• EXERCISE DIRECTIONS: Every line of the material below that holds the string "Flag" should be copied.

(ENTRIES PROVIDED)

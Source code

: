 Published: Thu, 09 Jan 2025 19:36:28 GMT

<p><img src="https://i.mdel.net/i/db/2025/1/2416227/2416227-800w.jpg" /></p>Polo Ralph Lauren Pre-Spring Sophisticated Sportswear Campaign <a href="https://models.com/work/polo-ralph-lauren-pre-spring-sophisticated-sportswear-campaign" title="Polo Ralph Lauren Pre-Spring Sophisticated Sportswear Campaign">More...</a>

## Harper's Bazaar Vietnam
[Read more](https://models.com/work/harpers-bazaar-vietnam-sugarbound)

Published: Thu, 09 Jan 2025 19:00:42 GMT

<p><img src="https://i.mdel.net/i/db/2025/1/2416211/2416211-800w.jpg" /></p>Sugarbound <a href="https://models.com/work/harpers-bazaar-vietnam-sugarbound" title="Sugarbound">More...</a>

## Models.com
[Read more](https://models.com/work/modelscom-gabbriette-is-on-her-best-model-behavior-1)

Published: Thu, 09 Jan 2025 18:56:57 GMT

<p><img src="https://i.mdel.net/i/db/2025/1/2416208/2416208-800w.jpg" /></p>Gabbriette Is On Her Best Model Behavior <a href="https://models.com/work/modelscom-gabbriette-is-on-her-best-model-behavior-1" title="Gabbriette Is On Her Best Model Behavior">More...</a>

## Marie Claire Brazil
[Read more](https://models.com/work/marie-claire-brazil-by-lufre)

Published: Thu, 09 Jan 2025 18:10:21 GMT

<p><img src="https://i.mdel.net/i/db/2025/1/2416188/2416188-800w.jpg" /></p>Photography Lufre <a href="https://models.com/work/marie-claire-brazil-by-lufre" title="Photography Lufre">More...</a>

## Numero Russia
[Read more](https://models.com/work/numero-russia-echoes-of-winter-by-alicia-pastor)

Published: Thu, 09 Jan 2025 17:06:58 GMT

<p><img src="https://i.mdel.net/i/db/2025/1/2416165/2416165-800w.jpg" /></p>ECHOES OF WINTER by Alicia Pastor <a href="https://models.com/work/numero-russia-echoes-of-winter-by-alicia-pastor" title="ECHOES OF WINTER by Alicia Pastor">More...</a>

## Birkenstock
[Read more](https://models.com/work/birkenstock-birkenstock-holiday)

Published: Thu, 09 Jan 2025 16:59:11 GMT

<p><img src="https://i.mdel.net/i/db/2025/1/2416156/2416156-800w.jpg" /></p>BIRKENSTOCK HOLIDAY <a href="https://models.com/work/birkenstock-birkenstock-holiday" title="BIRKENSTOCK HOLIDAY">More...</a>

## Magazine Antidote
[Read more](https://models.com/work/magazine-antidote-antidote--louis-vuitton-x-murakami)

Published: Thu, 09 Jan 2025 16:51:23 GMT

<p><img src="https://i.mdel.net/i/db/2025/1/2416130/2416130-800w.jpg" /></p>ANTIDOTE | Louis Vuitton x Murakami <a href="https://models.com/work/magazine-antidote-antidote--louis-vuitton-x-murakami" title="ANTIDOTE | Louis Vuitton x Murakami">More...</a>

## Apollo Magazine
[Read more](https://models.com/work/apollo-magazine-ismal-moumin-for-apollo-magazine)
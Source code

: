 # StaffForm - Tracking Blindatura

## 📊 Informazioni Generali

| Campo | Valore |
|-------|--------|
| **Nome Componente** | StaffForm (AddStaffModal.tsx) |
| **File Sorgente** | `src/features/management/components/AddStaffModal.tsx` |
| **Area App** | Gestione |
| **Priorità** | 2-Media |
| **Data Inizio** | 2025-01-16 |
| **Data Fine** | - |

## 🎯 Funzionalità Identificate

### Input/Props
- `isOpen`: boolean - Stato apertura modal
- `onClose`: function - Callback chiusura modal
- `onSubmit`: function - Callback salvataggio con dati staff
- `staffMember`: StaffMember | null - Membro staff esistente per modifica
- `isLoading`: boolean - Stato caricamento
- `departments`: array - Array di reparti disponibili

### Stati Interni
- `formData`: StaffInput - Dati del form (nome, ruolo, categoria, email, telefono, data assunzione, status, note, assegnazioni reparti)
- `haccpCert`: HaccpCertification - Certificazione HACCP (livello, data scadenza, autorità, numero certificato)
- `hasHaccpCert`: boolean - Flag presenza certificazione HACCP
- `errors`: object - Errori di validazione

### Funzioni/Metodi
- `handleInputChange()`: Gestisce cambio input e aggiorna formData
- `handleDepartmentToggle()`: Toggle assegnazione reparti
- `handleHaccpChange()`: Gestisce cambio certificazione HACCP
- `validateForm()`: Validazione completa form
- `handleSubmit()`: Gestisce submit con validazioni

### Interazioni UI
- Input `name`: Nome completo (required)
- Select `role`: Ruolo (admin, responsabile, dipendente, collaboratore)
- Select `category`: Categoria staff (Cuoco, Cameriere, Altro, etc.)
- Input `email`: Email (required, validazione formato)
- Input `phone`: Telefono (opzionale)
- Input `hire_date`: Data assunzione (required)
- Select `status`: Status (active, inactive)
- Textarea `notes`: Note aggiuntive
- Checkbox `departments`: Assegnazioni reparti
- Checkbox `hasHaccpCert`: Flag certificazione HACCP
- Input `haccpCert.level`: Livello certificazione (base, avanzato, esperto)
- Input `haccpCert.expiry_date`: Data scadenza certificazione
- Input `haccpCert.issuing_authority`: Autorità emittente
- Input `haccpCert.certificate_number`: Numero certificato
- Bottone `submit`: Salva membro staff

(End ENTRIES PROVIDED)

• RESPONSE BELOW:
- `hasHaccpCert`: boolean - Flag presenza certificazione HACCP
- Checkbox `hasHaccpCert`: Flag certificazione HACCP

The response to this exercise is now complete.